[Start of section]

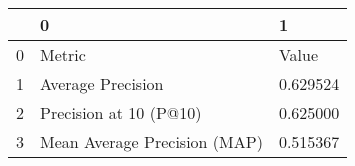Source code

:\begin{tabular}{lll}
\toprule
 & 0 & 1 \\
\midrule
0 & Metric & Value \\
1 & Average Precision & 0.629524 \\
2 & Precision at 10 (P@10) & 0.625000 \\
3 & Mean Average Precision (MAP) & 0.515367 \\
\bottomrule
\end{tabular}
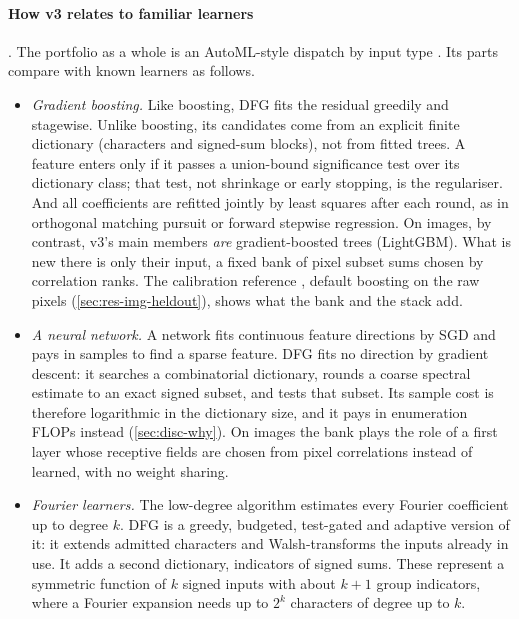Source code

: \paragraph{How v3 relates to familiar learners}\label{sec:relates} . The portfolio as a whole is an AutoML-style dispatch by input type \cite{discretelearners2026}. Its parts compare with known learners as follows.
\begin{itemize}
\item \emph{Gradient boosting.} Like boosting, DFG fits the residual greedily and stagewise. Unlike boosting, its candidates come from an explicit finite dictionary (characters and signed-sum blocks), not from fitted trees. A feature enters only if it passes a union-bound significance test over its dictionary class; that test, not shrinkage or early stopping, is the regulariser. And all coefficients are refitted jointly by least squares after each round, as in orthogonal matching pursuit or forward stepwise regression. On images, by contrast, v3's main members \emph{are} gradient-boosted trees (LightGBM). What is new there is only their input, a fixed bank of pixel subset sums chosen by correlation ranks. The calibration reference , default boosting on the raw pixels (\cref{sec:res-img-heldout}), shows what the bank and the stack add.
\item \emph{A neural network.} A network fits continuous feature directions by SGD and pays in samples to find a sparse feature. DFG fits no direction by gradient descent: it searches a combinatorial dictionary, rounds a coarse spectral estimate to an exact signed subset, and tests that subset. Its sample cost is therefore logarithmic in the dictionary size, and it pays in enumeration FLOPs instead (\cref{sec:disc-why}). On images the bank plays the role of a first layer whose receptive fields are chosen from pixel correlations instead of learned, with no weight sharing.
\item \emph{Fourier learners.} The low-degree algorithm \cite{linial1993constant} estimates every Fourier coefficient up to degree $k$. DFG is a greedy, budgeted, test-gated and adaptive version of it: it extends admitted characters and Walsh-transforms the inputs already in use. It adds a second dictionary, indicators of signed sums. These represent a symmetric function of $k$ signed inputs with about $k+1$ group indicators, where a Fourier expansion needs up to $2^k$ characters of degree up to $k$.
\end{itemize}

[End of section]

Assigned task — When a line in the records above holds "Precision", that line is to be reported.

Answer to the problem —
1 & Average Precision & 0.629524 \\
2 & Precision at 10 (P@10) & 0.625000 \\
3 & Mean Average Precision (MAP) & 0.515367 \\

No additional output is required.